Collected data
────
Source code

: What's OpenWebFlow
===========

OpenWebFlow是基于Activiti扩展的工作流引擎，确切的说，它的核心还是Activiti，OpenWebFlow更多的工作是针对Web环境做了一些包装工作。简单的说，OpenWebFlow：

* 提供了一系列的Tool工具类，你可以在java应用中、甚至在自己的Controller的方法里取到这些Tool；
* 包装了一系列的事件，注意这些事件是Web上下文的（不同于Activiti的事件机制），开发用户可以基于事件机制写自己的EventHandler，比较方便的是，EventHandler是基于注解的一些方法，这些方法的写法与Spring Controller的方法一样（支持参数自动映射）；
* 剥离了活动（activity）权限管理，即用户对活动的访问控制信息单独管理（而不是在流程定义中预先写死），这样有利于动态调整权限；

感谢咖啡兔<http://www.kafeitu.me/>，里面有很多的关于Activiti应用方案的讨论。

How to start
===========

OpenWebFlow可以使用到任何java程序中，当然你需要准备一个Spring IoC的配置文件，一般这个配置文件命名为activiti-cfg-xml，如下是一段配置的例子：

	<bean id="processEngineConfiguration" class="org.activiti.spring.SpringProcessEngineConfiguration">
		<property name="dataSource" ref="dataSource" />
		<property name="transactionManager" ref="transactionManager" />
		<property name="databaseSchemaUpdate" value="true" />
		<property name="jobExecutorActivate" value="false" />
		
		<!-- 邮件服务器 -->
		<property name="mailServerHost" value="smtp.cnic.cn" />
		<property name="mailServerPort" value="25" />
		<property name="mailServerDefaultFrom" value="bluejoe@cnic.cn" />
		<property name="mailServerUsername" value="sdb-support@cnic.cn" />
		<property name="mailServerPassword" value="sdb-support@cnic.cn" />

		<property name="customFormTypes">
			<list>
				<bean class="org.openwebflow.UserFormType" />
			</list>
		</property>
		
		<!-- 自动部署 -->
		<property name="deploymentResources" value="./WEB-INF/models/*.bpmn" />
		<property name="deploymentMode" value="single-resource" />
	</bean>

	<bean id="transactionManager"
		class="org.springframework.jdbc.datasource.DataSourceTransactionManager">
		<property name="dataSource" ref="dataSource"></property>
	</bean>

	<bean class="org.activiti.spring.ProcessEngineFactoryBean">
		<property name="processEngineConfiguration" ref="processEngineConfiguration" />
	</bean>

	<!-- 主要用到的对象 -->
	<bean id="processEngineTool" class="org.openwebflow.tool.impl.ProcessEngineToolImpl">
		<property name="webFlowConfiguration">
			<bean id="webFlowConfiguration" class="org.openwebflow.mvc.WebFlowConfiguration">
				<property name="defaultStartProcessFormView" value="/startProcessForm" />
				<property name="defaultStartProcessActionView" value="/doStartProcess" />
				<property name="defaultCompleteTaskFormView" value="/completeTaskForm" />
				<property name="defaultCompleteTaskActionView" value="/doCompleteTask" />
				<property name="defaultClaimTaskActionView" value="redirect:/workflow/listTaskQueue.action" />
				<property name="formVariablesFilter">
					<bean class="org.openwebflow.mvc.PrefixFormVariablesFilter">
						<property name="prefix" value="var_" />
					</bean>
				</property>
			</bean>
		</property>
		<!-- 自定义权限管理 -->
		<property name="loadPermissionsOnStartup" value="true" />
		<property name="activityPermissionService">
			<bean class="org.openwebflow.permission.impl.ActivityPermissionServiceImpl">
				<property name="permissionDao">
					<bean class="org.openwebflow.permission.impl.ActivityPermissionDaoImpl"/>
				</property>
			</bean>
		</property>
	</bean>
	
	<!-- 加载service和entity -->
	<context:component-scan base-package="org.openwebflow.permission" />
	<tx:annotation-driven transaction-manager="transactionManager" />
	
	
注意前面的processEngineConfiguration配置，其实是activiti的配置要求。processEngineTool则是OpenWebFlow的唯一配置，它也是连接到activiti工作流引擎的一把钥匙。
────
All lines from the one that holds "<!-- 自定义权限管理 -->" to the end of the entries above must be transcribed exactly, both ends included, and no others.

**WRITTEN RESPONSE**
		<!-- 自定义权限管理 -->
		<property name="loadPermissionsOnStartup" value="true" />
		<property name="activityPermissionService">
			<bean class="org.openwebflow.permission.impl.ActivityPermissionServiceImpl">
				<property name="permissionDao">
					<bean class="org.openwebflow.permission.impl.ActivityPermissionDaoImpl"/>
				</property>
			</bean>
		</property>
	</bean>
	
	<!-- 加载service和entity -->
	<context:component-scan base-package="org.openwebflow.permission" />
	<tx:annotation-driven transaction-manager="transactionManager" />
	
	
注意前面的processEngineConfiguration配置，其实是activiti的配置要求。processEngineTool则是OpenWebFlow的唯一配置，它也是连接到activiti工作流引擎的一把钥匙。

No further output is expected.